- US Dollar strengthens to 2021 highs.
- US inflation surges to 30-year highs.
- Gold rallies to five-month highs as a hedge against inflation.
- USDJPY bounces off one-month lows on dollar strength.
The US dollar strengthened to its highest level in 2021 as traders reacted to the hottest US inflation reading in generations. Renewed dollar strength came as US consumer prices surged to their highest level in more than 30 years, fuelling speculation that the Federal Reserve will be forced to hike interest rates.
Immediate data indicates that the US consumer price index rose 0.9% to 6.2% last month after a 0.4% gain in September. The spike has once again cast doubt on the belief that the inflation surge is transitory. Many investors now fear that underestimating the inflation surge could prove costly. The prospects of the FED being forced to hike interest rates continue to fuel dollar strength across the board.
XAUUSD technical analysis
In response to US inflation powering to levels not seen in decades, Gold also rose to five-month highs shrugging off dollar strength across the board. XAUUSD touched highs of $1871 before retreating on Wednesday.
Following the surge, $1834 has emerged as the immediate support supporting further price gains on XAUUSD. On the flipside, $1871 is the short-term resistance level standing in the way of the precious metal rallying probably to highs of $1900 an ounce.
With the 14-day Relative Strength Index holding firm below overbought territory, the prospects of Gold prices rallying is high. A spike to $1900 could be on the cards on XAUUSD, registering a daily close of above $1878.
Gold fundamental analysis
Gold explosion to five-month highs is in tandem with a spike in inflation as it is often seen as a hedge on this front. Open interest in gold futures rose by 24.5K contracts on Wednesday, with traded volume increasing by 150K contracts, all but affirming the bullish tone on the precious metal. The significant increase in open interest and traded volume all but open the door for the continuation of the uptrend in the near term.

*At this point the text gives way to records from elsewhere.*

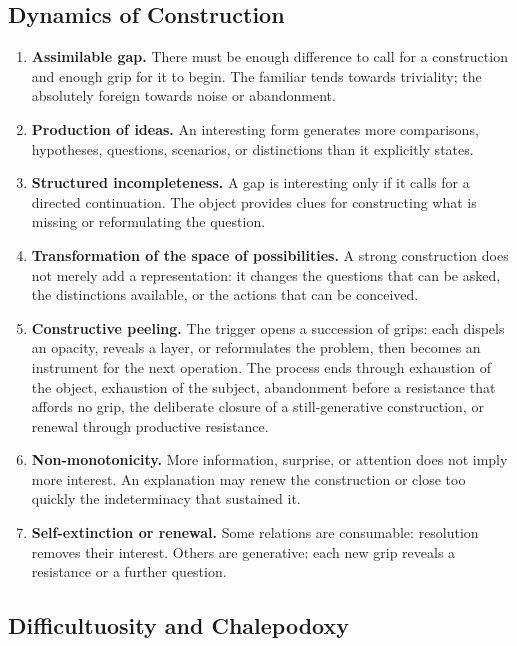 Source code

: \documentclass[11pt,a4paper]{article}
\begin{document}
\subsection{Dynamics of Construction}

\begin{enumerate}[resume]
  \item \textbf{Assimilable gap.} There must be enough difference to call for a
        construction and enough grip for it to begin. The familiar tends
        towards triviality; the absolutely foreign towards noise or
        abandonment.
  \item \textbf{Production of ideas.} An interesting form generates
        more comparisons, hypotheses, questions, scenarios, or distinctions
        than it explicitly states.
  \item \textbf{Structured incompleteness.} A gap is interesting only if it
        calls for a directed continuation. The object provides clues for
        constructing what is missing or reformulating the question.
  \item \textbf{Transformation of the space of possibilities.} A strong
        construction does not merely add a representation: it changes the
        questions that can be asked, the distinctions available, or the actions
        that can be conceived.
  \item \textbf{Constructive peeling.} The trigger opens a succession of
        grips: each dispels an opacity, reveals a layer, or reformulates the
        problem, then becomes an instrument for the next operation. The process
        ends through exhaustion of the object, exhaustion of the subject,
        abandonment before a resistance that affords no grip, the deliberate
        closure of a still-generative construction, or renewal through
        productive resistance.
  \item \textbf{Non-monotonicity.} More information, surprise, or attention does
        not imply more interest. An explanation may renew the construction or
        close too quickly the indeterminacy that sustained it.
  \item \textbf{Self-extinction or renewal.} Some relations are consumable:
        resolution removes their interest. Others are generative: each new grip
        reveals a resistance or a further question.
\end{enumerate}

\subsection{Difficultuosity and Chalepodoxy}
\end{document}
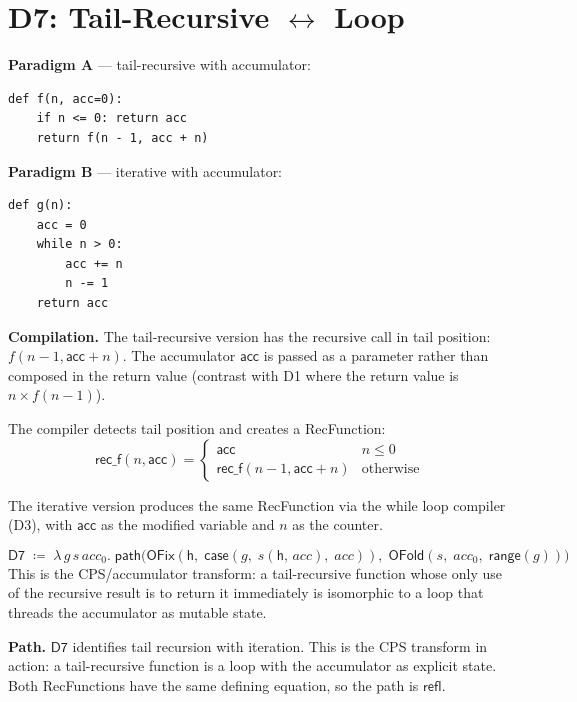 \section{D7: Tail-Recursive $\leftrightarrow$ Loop}
\label{sec:d7}

\textbf{Paradigm A} --- tail-recursive with accumulator:
\begin{lstlisting}
def f(n, acc=0):
    if n <= 0: return acc
    return f(n - 1, acc + n)
\end{lstlisting}

\textbf{Paradigm B} --- iterative with accumulator:
\begin{lstlisting}
def g(n):
    acc = 0
    while n > 0:
        acc += n
        n -= 1
    return acc
\end{lstlisting}

\textbf{Compilation.}
The tail-recursive version has the recursive call in tail position:
$f(n-1, \mathsf{acc} + n)$.  The accumulator $\mathsf{acc}$ is
passed as a parameter rather than composed in the return value
(contrast with D1 where the return value is $n \times f(n-1)$).

The compiler detects tail position and creates a RecFunction:
\[
  \mathsf{rec\_f}(n, \mathsf{acc}) = \begin{cases}
    \mathsf{acc} & n \leq 0 \\
    \mathsf{rec\_f}(n-1, \mathsf{acc} + n) & \text{otherwise}
  \end{cases}
\]

The iterative version produces the same RecFunction via the while
loop compiler (D3), with $\mathsf{acc}$ as the modified variable and
$n$ as the counter.

\begin{definition}
\label{def:d7-path}
\[
  \mathsf{D7} \;\coloneqq\; \lambda\, g\, s\, \mathit{acc}_0.\;
  \mathsf{path}\!\big(
    \mathsf{OFix}(\mathsf{h},\;
      \mathsf{case}(g,\; s(\mathsf{h},\, \mathit{acc}),\;
        \mathit{acc})),\;
    \mathsf{OFold}(s,\; \mathit{acc}_0,\; \mathsf{range}(g))
  \big)
\]
This is the CPS/accumulator transform: a tail-recursive function
whose only use of the recursive result is to return it immediately
is isomorphic to a loop that threads the accumulator as mutable
state.
\end{definition}

\textbf{Path.}
$\mathsf{D7}$ identifies tail recursion with iteration.  This is the
CPS transform in action: a tail-recursive function is a loop with
the accumulator as explicit state.  Both RecFunctions have the same
defining equation, so the path is $\mathsf{refl}$.

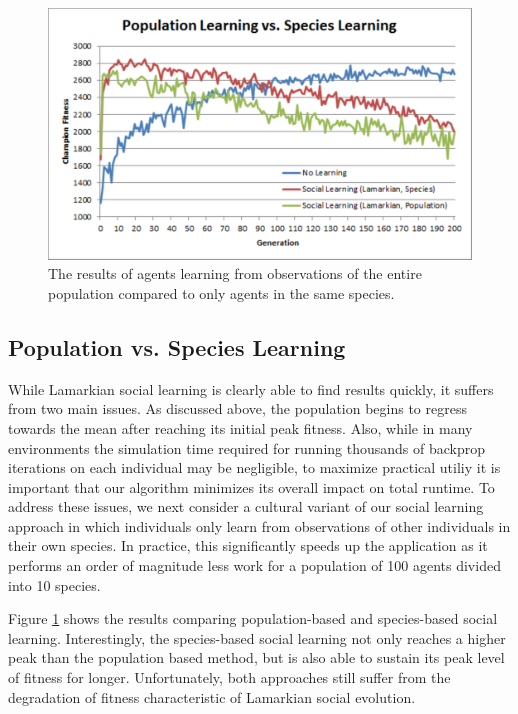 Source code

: \documentclass{acm_proc_article-sp}
\begin{document}
\begin{figure}
  \centering
    \includegraphics[scale=.35]{population_species.pdf}
  \caption{The results of agents learning from observations of the entire population compared to only agents in the same species.}
  \label{fig:population-species}
\end{figure}

\subsection*{Population vs. Species Learning}
While Lamarkian social learning is clearly able to find results quickly, it suffers from two main issues. As discussed above, the population begins to regress towards the mean after reaching its initial peak fitness. Also, while in many environments the simulation time required for running thousands of backprop iterations on each individual may be negligible, to maximize practical utiliy it is important that our algorithm minimizes its overall impact on total runtime. To address these issues, we next consider a cultural variant of our social learning approach in which individuals only learn from observations of other individuals in their own species. In practice, this significantly speeds up the application as it performs an order of magnitude less work for a population of 100 agents divided into 10 species.

Figure \ref{fig:population-species} shows the results comparing population-based and species-based social learning. Interestingly, the species-based social learning not only reaches a higher peak than the population based method, but is also able to sustain its peak level of fitness for longer. Unfortunately, both approaches still suffer from the degradation of fitness characteristic of Lamarkian social evolution.
\end{document}
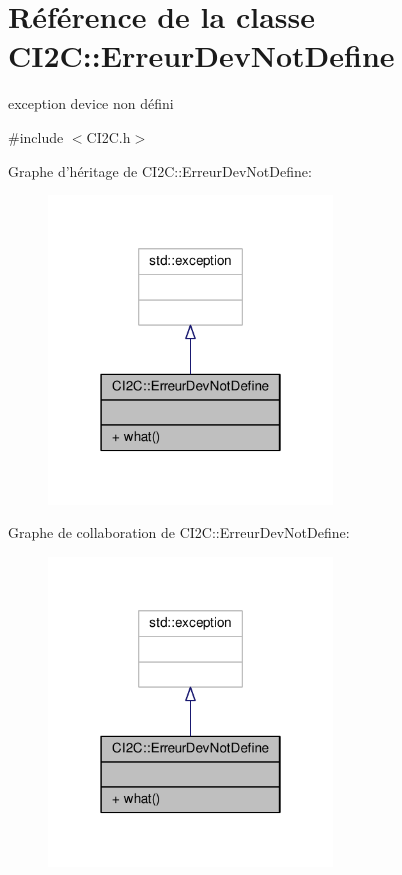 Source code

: \hypertarget{classCI2C_1_1ErreurDevNotDefine}{\section{Référence de la classe C\+I2\+C\+:\+:Erreur\+Dev\+Not\+Define}
\label{classCI2C_1_1ErreurDevNotDefine}
}


exception device non défini  




{\ttfamily \#include $<$C\+I2\+C.\+h$>$}



Graphe d'héritage de C\+I2\+C\+:\+:Erreur\+Dev\+Not\+Define\+:\nopagebreak
\begin{figure}[H]
\begin{center}
\leavevmode
\includegraphics[width=214pt]{classCI2C_1_1ErreurDevNotDefine__inherit__graph}
\end{center}
\end{figure}


Graphe de collaboration de C\+I2\+C\+:\+:Erreur\+Dev\+Not\+Define\+:\nopagebreak
\begin{figure}[H]
\begin{center}
\leavevmode
\includegraphics[width=214pt]{classCI2C_1_1ErreurDevNotDefine__coll__graph}
\end{center}
\end{figure}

Standing in the way of gold rallying further is gains on US treasury yields that could make yield-bearing securities more attractive as opposed to the precious metal. US treasury yields bounced back on Wednesday, helped by growing calls for the FED to hike interest rates, all in the effort to combat runaway inflation at 30-year highs.
The ten-year benchmark raised 12 basis points to highs of 1.57%, recouping a good chunk of the losses recorded the past week. The two-year yield currently sits at about 0.519% amid expectations that the FED could hike interest rates by June of next year.
USDJPY turns bullish
Meanwhile, USDJPY bounced back from one-month lows of 112.79 as the dollar turned bullish on growing talks of the FED being forced into rate hikes. The pair has since powered through the 114.00 level amid the upward momentum on the pair.
The spike on the USDJPY is mostly fuelled by a rally on US bond yields as traders bet on the FED, taking a more aggressive path into rate hikes. As traders continue to flee assets affected by inflation, the Japanese yen remains one of the casualties, consequently a spike in USDJPY.
The USDJPY is usually sensitive to interest rate talks. With the Bank of Japan taking a step back in easing monetary policy, let alone looking to hike interest rates, USDJPY should remain bullish. Consequently, the pair looks set to continue edging higher as the US dollar continues to strengthen across the board.
Any hints of interest rate hikes sending US bond yields higher should put further upward pressure on the USDJPY pair as well.